[GIVEN ENTRIES]

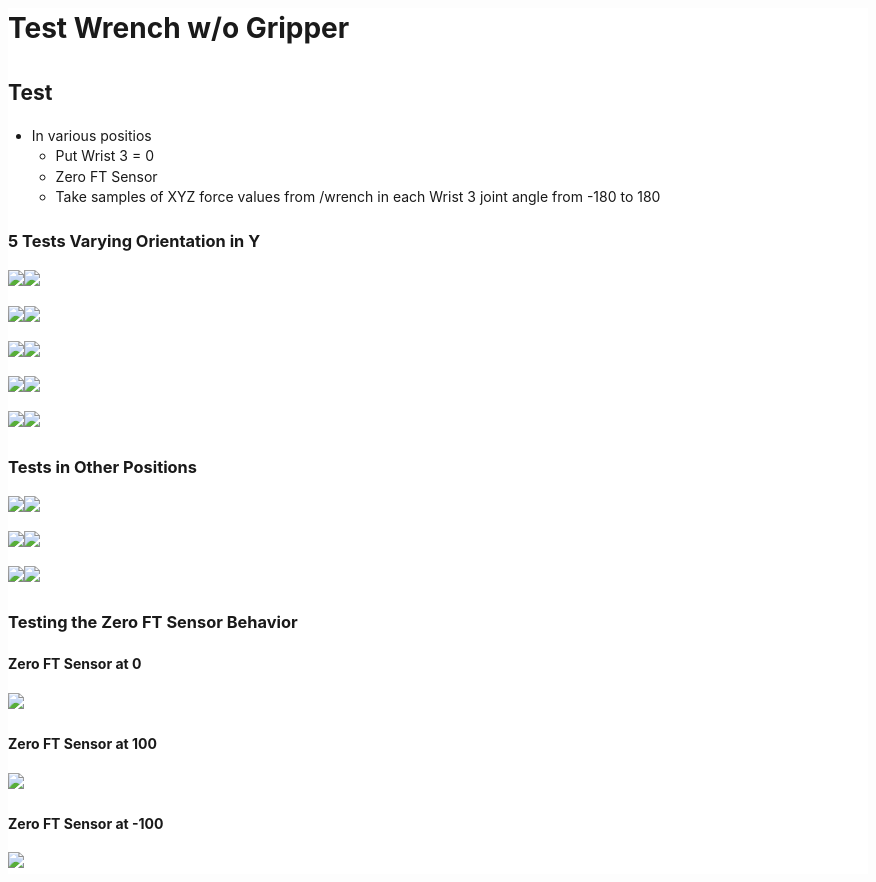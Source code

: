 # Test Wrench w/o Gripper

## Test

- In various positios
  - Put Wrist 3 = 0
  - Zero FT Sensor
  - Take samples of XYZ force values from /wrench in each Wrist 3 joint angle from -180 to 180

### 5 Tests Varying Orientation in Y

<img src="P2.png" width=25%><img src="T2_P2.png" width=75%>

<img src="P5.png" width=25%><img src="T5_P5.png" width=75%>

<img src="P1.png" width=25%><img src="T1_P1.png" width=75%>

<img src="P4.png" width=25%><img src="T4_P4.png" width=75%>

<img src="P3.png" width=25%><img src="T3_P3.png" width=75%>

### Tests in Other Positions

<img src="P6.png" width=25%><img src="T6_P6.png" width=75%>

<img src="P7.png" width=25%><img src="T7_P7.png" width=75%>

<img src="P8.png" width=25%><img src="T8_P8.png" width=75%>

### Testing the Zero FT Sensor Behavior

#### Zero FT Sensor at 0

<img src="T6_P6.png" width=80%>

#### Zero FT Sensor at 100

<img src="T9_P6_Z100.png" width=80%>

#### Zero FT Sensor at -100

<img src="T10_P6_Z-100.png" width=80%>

[/GIVEN ENTRIES]
[GIVEN ENTRIES]

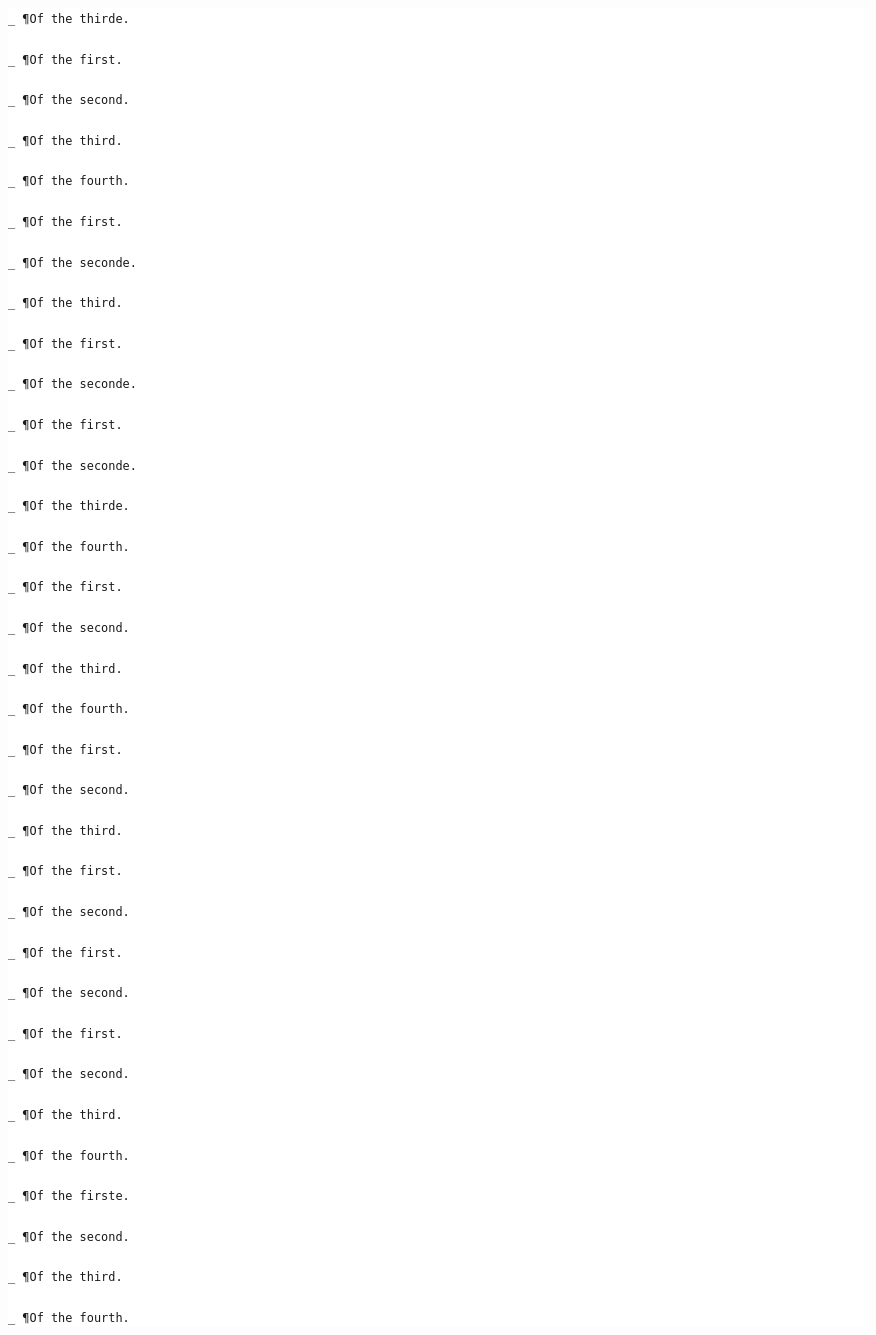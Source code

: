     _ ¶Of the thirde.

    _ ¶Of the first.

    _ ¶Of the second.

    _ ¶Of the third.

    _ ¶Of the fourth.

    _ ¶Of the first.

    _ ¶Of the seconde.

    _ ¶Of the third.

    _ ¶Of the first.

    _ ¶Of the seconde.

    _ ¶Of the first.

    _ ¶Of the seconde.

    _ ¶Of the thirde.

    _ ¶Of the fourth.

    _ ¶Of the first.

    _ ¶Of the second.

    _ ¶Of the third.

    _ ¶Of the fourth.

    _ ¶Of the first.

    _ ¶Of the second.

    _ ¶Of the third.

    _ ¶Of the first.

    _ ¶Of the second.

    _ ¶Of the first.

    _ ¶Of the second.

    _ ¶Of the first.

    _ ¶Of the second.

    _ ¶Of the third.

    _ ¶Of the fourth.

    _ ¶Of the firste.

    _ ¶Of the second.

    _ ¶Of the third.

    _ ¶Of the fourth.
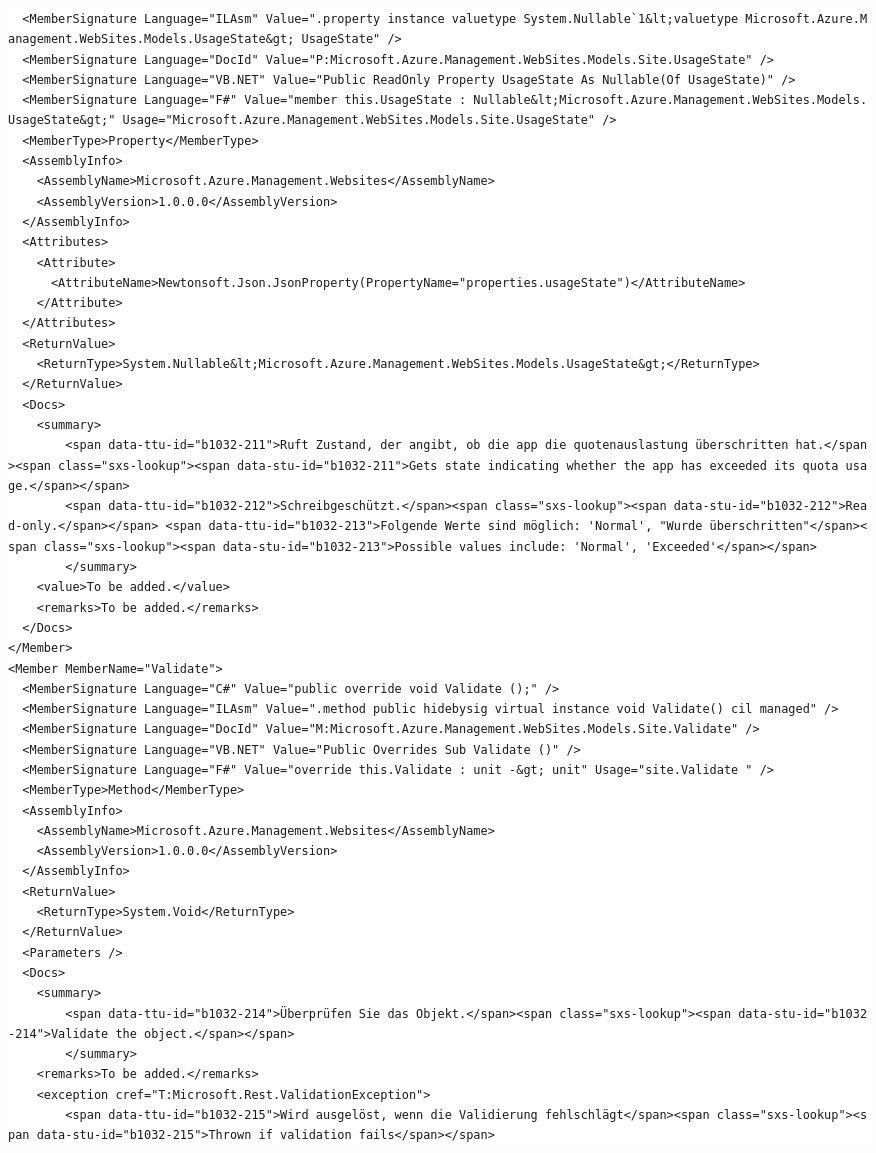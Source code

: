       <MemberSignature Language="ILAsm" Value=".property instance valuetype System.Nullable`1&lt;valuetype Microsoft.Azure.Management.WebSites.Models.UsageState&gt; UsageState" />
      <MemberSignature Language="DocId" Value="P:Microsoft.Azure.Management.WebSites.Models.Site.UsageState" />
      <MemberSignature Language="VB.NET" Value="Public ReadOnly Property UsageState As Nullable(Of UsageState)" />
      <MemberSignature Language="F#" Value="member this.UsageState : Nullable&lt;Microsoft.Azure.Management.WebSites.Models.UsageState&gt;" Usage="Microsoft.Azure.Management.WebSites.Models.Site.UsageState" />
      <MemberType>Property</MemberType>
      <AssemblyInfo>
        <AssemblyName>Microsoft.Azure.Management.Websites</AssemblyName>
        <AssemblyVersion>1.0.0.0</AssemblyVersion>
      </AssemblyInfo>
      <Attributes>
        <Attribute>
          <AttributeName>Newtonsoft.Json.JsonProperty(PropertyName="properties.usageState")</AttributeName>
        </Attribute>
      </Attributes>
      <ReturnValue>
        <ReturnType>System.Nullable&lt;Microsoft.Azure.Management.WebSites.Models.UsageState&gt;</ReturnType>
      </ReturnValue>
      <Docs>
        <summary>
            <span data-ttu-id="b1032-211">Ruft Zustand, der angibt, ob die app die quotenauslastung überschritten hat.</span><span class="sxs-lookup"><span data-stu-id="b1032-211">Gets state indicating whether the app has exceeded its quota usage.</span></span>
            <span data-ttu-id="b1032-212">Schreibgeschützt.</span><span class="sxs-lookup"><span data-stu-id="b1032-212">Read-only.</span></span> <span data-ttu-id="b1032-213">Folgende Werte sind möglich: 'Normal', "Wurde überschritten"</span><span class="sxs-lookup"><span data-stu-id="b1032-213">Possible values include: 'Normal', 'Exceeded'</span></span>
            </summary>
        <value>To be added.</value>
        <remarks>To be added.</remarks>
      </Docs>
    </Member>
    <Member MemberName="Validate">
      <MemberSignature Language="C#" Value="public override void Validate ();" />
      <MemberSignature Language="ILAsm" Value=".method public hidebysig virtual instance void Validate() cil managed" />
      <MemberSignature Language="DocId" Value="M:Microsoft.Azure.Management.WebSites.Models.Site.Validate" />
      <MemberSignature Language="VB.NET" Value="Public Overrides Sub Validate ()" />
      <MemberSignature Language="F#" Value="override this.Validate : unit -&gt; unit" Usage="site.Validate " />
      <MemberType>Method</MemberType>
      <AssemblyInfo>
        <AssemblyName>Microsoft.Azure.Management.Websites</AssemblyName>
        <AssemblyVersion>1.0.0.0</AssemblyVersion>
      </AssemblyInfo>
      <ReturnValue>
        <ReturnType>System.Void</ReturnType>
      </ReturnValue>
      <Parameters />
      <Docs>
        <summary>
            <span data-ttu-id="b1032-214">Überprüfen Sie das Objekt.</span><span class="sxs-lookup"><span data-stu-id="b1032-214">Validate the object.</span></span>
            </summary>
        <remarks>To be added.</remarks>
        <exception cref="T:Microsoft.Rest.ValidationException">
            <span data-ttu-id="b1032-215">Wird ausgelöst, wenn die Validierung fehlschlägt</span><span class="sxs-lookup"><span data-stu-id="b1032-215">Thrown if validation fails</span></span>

[/GIVEN ENTRIES]

* _WORK INSTRUCTION_
The result is a copy of every line above where the word "Tests" shows up.

* _OUTPUT FOR THIS EXERCISE_
### 5 Tests Varying Orientation in Y
### Tests in Other Positions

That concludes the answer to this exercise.